## Exercise objective
In the data, find the word "driven" and copy out every line that has it.

[Opening Material shown section]

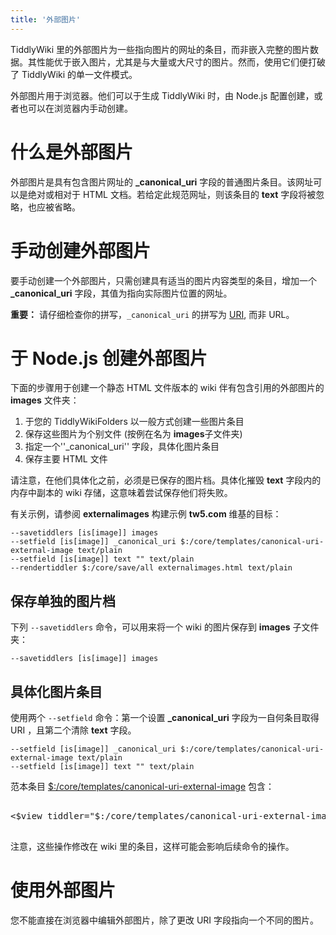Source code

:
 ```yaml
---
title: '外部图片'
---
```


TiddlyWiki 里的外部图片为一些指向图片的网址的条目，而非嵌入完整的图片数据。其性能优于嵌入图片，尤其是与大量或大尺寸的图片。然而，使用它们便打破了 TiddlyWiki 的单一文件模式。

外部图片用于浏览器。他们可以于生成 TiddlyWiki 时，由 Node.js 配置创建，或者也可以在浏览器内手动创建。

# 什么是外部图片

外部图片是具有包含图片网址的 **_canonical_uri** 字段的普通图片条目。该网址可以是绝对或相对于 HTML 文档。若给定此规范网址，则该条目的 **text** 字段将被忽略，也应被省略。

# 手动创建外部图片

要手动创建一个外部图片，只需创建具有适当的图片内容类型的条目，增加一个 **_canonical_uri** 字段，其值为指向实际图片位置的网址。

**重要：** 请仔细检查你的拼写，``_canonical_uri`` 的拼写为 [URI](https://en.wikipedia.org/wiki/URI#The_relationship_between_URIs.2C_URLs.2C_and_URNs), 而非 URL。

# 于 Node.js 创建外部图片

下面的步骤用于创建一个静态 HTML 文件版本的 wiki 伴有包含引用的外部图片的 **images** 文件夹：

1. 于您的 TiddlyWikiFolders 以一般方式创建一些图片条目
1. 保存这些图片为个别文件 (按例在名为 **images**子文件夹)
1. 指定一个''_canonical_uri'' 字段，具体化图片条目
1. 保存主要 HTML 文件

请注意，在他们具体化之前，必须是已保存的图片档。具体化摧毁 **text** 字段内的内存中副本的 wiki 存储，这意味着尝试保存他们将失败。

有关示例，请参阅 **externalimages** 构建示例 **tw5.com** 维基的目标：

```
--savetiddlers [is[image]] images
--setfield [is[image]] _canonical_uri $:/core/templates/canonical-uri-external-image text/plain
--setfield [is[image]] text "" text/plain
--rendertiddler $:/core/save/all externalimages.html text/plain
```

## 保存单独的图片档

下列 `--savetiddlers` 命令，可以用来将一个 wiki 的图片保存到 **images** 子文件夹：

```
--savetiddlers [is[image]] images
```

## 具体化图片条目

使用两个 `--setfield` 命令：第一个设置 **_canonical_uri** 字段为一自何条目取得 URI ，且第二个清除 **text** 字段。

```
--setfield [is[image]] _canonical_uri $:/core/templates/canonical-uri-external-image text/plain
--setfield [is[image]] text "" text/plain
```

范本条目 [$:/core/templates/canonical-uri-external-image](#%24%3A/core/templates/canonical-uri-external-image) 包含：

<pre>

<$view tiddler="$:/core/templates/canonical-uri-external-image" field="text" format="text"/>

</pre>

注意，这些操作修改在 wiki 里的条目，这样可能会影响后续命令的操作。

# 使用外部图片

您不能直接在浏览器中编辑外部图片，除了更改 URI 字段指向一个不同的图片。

[Closing Material shown section]
[Opening Material shown section]

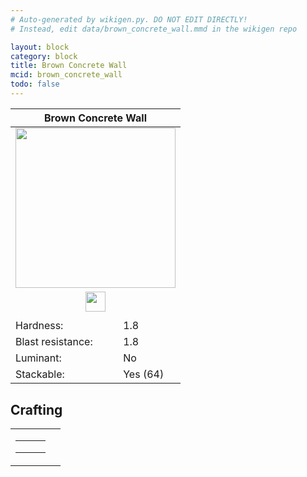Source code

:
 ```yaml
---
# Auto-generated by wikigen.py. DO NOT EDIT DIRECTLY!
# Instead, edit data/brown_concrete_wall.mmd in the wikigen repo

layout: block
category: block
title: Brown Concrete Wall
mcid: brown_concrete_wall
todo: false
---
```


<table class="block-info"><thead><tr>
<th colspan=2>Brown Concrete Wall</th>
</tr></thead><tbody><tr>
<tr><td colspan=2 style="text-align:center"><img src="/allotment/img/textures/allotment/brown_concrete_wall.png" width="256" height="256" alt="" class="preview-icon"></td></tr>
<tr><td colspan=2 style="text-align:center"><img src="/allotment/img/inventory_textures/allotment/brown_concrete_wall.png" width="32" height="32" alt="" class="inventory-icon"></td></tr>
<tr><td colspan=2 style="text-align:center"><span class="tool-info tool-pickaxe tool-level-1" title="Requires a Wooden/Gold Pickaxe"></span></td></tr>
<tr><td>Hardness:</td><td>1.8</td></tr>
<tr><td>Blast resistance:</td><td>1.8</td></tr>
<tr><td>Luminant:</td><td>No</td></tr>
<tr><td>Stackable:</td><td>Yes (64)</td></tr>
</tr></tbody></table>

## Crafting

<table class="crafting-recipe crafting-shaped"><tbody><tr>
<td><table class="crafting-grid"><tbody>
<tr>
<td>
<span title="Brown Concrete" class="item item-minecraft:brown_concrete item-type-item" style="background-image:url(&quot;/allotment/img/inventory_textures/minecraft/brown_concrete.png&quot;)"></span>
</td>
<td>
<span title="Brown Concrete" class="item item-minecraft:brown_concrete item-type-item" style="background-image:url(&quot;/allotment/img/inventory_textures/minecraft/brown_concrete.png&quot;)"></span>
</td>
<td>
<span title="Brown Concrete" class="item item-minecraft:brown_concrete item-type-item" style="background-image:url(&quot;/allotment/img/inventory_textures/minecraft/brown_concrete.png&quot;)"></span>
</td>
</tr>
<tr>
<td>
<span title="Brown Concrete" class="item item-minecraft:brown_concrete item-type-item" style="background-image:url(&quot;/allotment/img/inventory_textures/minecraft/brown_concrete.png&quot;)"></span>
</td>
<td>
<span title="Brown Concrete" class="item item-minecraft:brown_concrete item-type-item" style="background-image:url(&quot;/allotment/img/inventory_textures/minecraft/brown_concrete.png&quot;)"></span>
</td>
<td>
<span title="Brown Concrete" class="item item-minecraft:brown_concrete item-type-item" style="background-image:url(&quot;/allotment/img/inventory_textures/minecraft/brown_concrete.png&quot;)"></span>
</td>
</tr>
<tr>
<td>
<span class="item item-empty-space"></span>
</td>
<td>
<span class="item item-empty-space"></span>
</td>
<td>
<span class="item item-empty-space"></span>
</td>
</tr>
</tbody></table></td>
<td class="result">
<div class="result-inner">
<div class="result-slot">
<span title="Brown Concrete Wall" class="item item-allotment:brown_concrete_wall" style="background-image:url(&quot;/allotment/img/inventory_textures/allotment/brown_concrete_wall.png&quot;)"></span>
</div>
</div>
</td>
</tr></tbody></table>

[Closing Material shown section]
[Opening Material shown section]

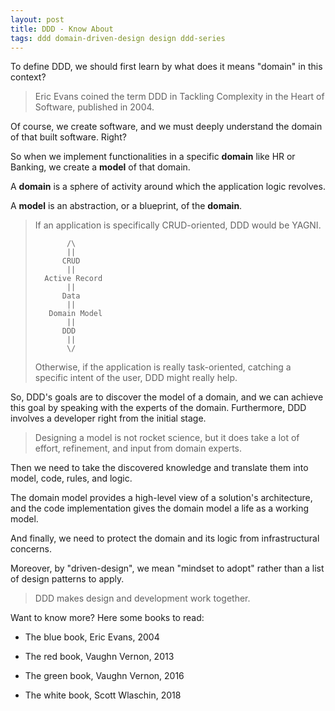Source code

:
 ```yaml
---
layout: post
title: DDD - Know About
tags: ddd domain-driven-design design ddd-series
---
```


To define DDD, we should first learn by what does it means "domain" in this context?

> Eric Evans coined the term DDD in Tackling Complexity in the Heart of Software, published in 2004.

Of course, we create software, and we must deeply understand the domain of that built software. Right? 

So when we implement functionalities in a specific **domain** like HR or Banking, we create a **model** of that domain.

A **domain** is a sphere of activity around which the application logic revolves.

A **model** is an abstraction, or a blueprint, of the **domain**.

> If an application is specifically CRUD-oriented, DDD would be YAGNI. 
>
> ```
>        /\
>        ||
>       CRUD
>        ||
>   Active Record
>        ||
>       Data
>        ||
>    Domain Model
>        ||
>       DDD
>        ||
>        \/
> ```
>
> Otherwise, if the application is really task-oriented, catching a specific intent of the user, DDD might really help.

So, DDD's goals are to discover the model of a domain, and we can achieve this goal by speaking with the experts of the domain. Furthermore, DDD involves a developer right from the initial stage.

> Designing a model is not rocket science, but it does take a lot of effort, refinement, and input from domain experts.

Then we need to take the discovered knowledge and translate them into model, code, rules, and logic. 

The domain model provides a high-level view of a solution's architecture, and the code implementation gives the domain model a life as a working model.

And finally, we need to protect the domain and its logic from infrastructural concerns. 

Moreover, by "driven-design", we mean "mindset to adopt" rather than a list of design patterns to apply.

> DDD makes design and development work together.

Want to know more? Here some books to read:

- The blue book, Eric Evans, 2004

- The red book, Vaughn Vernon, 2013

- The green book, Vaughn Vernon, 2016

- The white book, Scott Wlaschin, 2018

[Closing Material shown section]

## Result of this exercise
tags: ddd domain-driven-design design ddd-series
Moreover, by "driven-design", we mean "mindset to adopt" rather than a list of design patterns to apply.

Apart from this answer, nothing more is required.